EXERCISE REQUIREMENTS: In the records below, the line containing "Even the Lemonheads" marks the start. Copy that line and everything after it exactly, through the last line.

GIVEN INFORMATION Start Marker

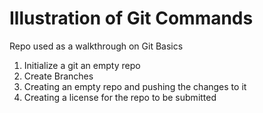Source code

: # Illustration of Git Commands
Repo used as a walkthrough on Git Basics

1. Initialize a git an empty repo
2. Create Branches
3. Creating an empty repo and pushing the changes to it
4. Creating a license for the repo to be submitted
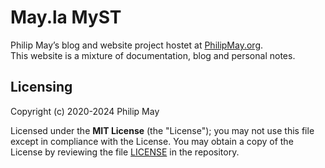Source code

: # May.la MyST

Philip May’s blog and website project hostet at [PhilipMay.org](https://philipmay.org/).\
This website is a mixture of documentation, blog and personal notes.

## Licensing

Copyright (c) 2020-2024 Philip May

Licensed under the **MIT License** (the "License"); you may not use this file except in compliance with the License.
You may obtain a copy of the License by reviewing the file
[LICENSE](https://github.com/PhilipMay/may-la-myst/blob/main/LICENSE) in the repository.
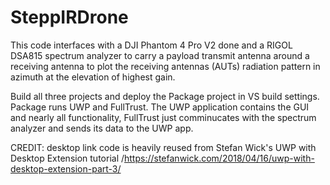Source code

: # SteppIRDrone
This code interfaces with a DJI Phantom 4 Pro V2 done and a RIGOL DSA815 spectrum analyzer to
carry a payload transmit antenna around a receiving antenna to plot the receiving antennas (AUTs)
radiation pattern in azimuth at the elevation of highest gain. 

Build all three projects and deploy the Package project in VS build settings. Package runs UWP and FullTrust.
The UWP application contains the GUI and nearly all functionality, FullTrust just comminucates with the spectrum analyzer
and sends its data to the UWP app.

CREDIT: desktop link code is heavily reused from Stefan Wick's UWP with Desktop Extension tutorial
/https://stefanwick.com/2018/04/16/uwp-with-desktop-extension-part-3/
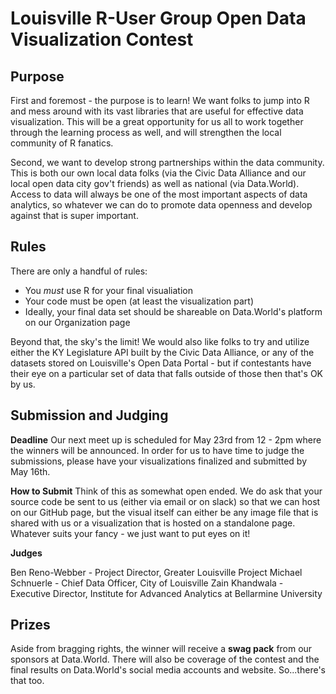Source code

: Louisville R-User Group Open Data Visualization Contest
===

## Purpose

First and foremost - the purpose is to learn! We want folks to jump into R and mess around with its vast libraries that are useful for effective data visualization. This will be a great opportunity for us all to work together through the learning process as well, and will strengthen the local community of R fanatics.

Second, we want to develop strong partnerships within the data community. This is both our own local data folks (via the Civic Data Alliance and our local open data city gov't friends) as well as national (via Data.World). Access to data will always be one of the most important aspects of data analytics, so whatever we can do to promote data openness and develop against that is super important.

## Rules

There are only a handful of rules:

- You *must* use R for your final visualiation
- Your code must be open (at least the visualization part)
- Ideally, your final data set should be shareable on Data.World's platform on our Organization page

Beyond that, the sky's the limit! We would also like folks to try and utilize either the KY Legislature API built by the Civic Data Alliance, or any of the datasets stored on Louisville's Open Data Portal - but if contestants have their eye on a particular set of data that falls outside of those then that's OK by us.

## Submission and Judging

**Deadline**
Our next meet up is scheduled for May 23rd from 12 - 2pm where the winners will be announced. In order for us to have time to judge the submissions, please have your visualizations finalized and submitted by May 16th.

**How to Submit**
Think of this as somewhat open ended. We do ask that your source code be sent to us (either via email or on slack) so that we can host on our GitHub page, but the visual itself can either be any image file that is shared with us or a visualization that is hosted on a standalone page. Whatever suits your fancy - we just want to put eyes on it!

**Judges**

Ben Reno-Webber - Project Director, Greater Louisville Project
Michael Schnuerle - Chief Data Officer, City of Louisville
Zain Khandwala - Executive Director, Institute for Advanced Analytics at Bellarmine University

## Prizes

Aside from bragging rights, the winner will receive a **swag pack** from our sponsors at Data.World. There will also be coverage of the contest and the final results on Data.World's social media accounts and website. So...there's that too.
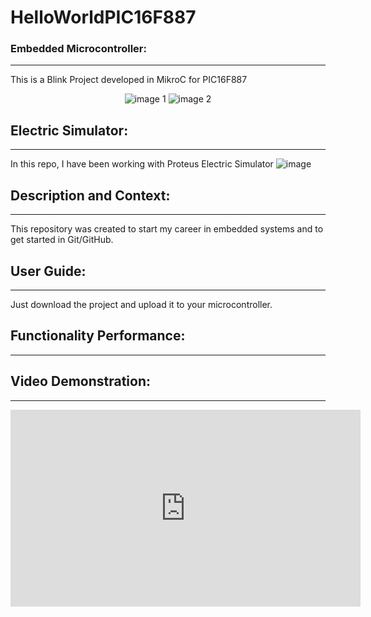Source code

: # HelloWorldPIC16F887
### Embedded Microcontroller:
---
This is a Blink Project developed in MikroC for PIC16F887

<p align="center">
  <img src="https://github.com/SiliCircuitCoder/HelloWorldPIC16F887/assets/174857123/12cf2111-9d57-4c43-8d4c-cb323a3a4021" alt="image 1">
  <img src="https://github.com/SiliCircuitCoder/HelloWorldPIC16F887/assets/174857123/71e37810-611c-4058-98dd-e12abc2021fd" alt="image 2">
</p>

## Electric Simulator:
---
In this repo, I have been working with Proteus Electric Simulator
![image](https://github.com/SiliCircuitCoder/HelloWorldPIC16F887/assets/174857123/b59ade52-ec31-404f-9009-d9f8d6004c7c)

## Description and Context:
---
This repository was created to start my career in embedded systems and to get started in Git/GitHub.

## User Guide:
---
Just download the project and upload it to your microcontroller.

## Functionality Performance:
---

## Video Demonstration:
---
<p align="center">
  <iframe width="560" height="315" src="https://www.youtube.com/embed/26YrhMVRGPY" frameborder="0" allowfullscreen></iframe>
</p>
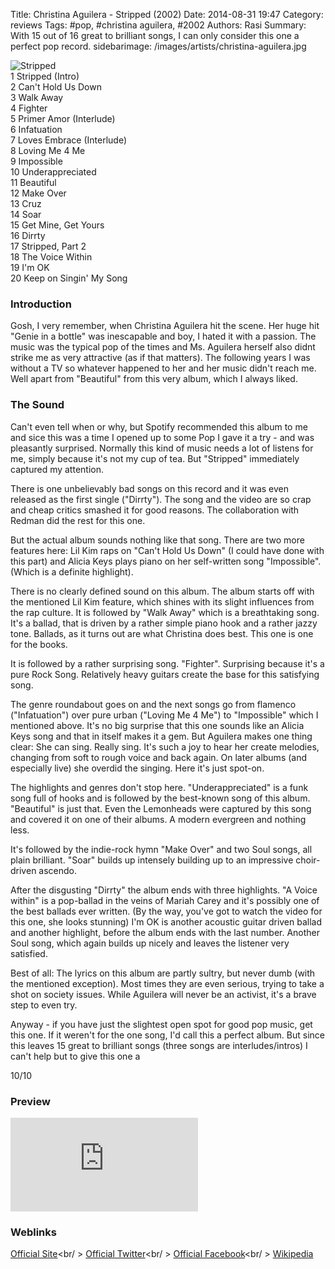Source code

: Title: Christina Aguilera - Stripped (2002)
Date: 2014-08-31 19:47
Category: reviews
Tags: #pop, #christina aguilera, #2002
Authors: Rasi
Summary: With 15 out of 16 great to brilliant songs, I can only consider this one a perfect pop record.
sidebarimage: /images/artists/christina-aguilera.jpg

<div id="covertracks">
    <div id="cover">
<img src="/images/covers/cover-stripped.jpg" alt="Stripped">
    </div>
    <div id="tracklist">
1 Stripped (Intro)<br />
2 Can't Hold Us Down<br />
3 Walk Away<br />
4 Fighter<br />
5 Primer Amor (Interlude)<br />
6 Infatuation<br />
7 Loves Embrace (Interlude)<br />
8 Loving Me 4 Me<br />
9 Impossible<br />
10 Underappreciated<br />
11 Beautiful<br />
12 Make Over<br />
13 Cruz<br />
14 Soar<br />
15 Get Mine, Get Yours<br />
16 Dirrty<br />
17 Stripped, Part 2<br />
18 The Voice Within<br />
19 I'm OK<br />
20 Keep on Singin' My Song<br />
    </div>
</div>

### Introduction
Gosh, I very remember, when Christina Aguilera hit the scene.
Her huge hit "Genie in a bottle" was inescapable and boy, I hated it with a passion.
The music was the typical pop of the times and Ms. Aguilera herself also didnt strike
me as very attractive (as if that matters).
The following years I was without a TV so whatever happened to her and her music
didn't reach me.
Well apart from "Beautiful" from this very album, which I always liked.

### The Sound
Can't even tell when or why, but Spotify recommended this album to me and sice this was
a time I opened up to some Pop I gave it a try - and was pleasantly surprised.
Normally this kind of music needs a lot of listens for me, simply because it's not my
cup of tea. But "Stripped" immediately captured my attention.

There is one unbelievably bad songs on this record and it was even released as the first single ("Dirrty").
The song and the video are so crap and cheap critics smashed it for good reasons.
The collaboration with Redman did the rest for this one.

But the actual album sounds nothing like that song. There are two more features here:
Lil Kim raps on "Can't Hold Us Down" (I could have done with this part) and Alicia
Keys plays piano on her self-written song "Impossible". (Which is a definite highlight).

There is no clearly defined sound on this album. The album starts off with the mentioned
Lil Kim feature, which shines with its slight influences from the rap culture.
It is followed by "Walk Away" which is a breathtaking song. It's a ballad, that is
driven by a rather simple piano hook and a rather jazzy tone. Ballads, as it turns out
are what Christina does best. This one is one for the books.

It is followed by a rather surprising song. "Fighter". Surprising because it's a pure Rock Song.
Relatively heavy guitars create the base for this satisfying song.

The genre roundabout goes on and the next songs go from flamenco ("Infatuation") over pure urban
("Loving Me 4 Me") to "Impossible" which I mentioned above. It's no big surprise that
this one sounds like an Alicia Keys song and that in itself makes it a gem. But
Aguilera makes one thing clear: She can sing. Really sing. It's such a joy to hear her
create melodies, changing from soft to rough voice and back again. On later albums
(and especially live) she overdid the singing. Here it's just spot-on.

The highlights and genres don't stop here. "Underappreciated" is a funk song full of hooks
and is followed by the best-known song of this album. "Beautiful" is just that.
Even the Lemonheads were captured by this song and covered it on one of their albums.
A modern evergreen and nothing less.

It's followed by the indie-rock hymn "Make Over" and two Soul songs, all plain brilliant.
"Soar" builds up intensely building up to an impressive choir-driven ascendo.

After the disgusting "Dirrty" the album ends with three highlights.
"A Voice within" is a pop-ballad in the veins of Mariah Carey and it's possibly one of the
best ballads ever written. (By the way, you've got to watch the video for this one, she
looks stunning)
I'm OK is another acoustic guitar driven ballad and another highlight, before the album ends
with the last number. Another Soul song, which again builds up nicely and leaves the listener
very satisfied.

Best of all: The lyrics on this album are partly sultry, but never dumb (with the mentioned exception).
Most times they are even serious, trying to take a shot on society issues.
While Aguilera will never be an activist, it's a brave step to even try.

Anyway - if you have just the slightest open spot for good pop music, get this one.
If it weren't for the one song, I'd call this a perfect album.
But since this leaves 15 great to brilliant songs (three songs are interludes/intros) I can't help but
to give this one a

10/10

### Preview
<iframe src=https://embed.spotify.com/?uri=spotify:track:3Ebxn9YfNjvRThz5jQC4Vy frameborder=0 allowtransparency=true></iframe>

### Weblinks
[Official Site](http://www.christinaaguilera.com/de/home)<br/ >
[Official Twitter](https://twitter.com/xtina)<br/ >
[Official Facebook](https://www.facebook.com/christinaaguilera)<br/ >
[Wikipedia](https://en.wikipedia.org/wiki/Christina_Aguilera)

GIVEN INFORMATION End Marker

ANSWER BOX:
Even the Lemonheads were captured by this song and covered it on one of their albums.
A modern evergreen and nothing less.

It's followed by the indie-rock hymn "Make Over" and two Soul songs, all plain brilliant.
"Soar" builds up intensely building up to an impressive choir-driven ascendo.

After the disgusting "Dirrty" the album ends with three highlights.
"A Voice within" is a pop-ballad in the veins of Mariah Carey and it's possibly one of the
best ballads ever written. (By the way, you've got to watch the video for this one, she
looks stunning)
I'm OK is another acoustic guitar driven ballad and another highlight, before the album ends
with the last number. Another Soul song, which again builds up nicely and leaves the listener
very satisfied.

Best of all: The lyrics on this album are partly sultry, but never dumb (with the mentioned exception).
Most times they are even serious, trying to take a shot on society issues.
While Aguilera will never be an activist, it's a brave step to even try.

Anyway - if you have just the slightest open spot for good pop music, get this one.
If it weren't for the one song, I'd call this a perfect album.
But since this leaves 15 great to brilliant songs (three songs are interludes/intros) I can't help but
to give this one a

10/10

### Preview
<iframe src=https://embed.spotify.com/?uri=spotify:track:3Ebxn9YfNjvRThz5jQC4Vy frameborder=0 allowtransparency=true></iframe>

### Weblinks
[Official Site](http://www.christinaaguilera.com/de/home)<br/ >
[Official Twitter](https://twitter.com/xtina)<br/ >
[Official Facebook](https://www.facebook.com/christinaaguilera)<br/ >
[Wikipedia](https://en.wikipedia.org/wiki/Christina_Aguilera)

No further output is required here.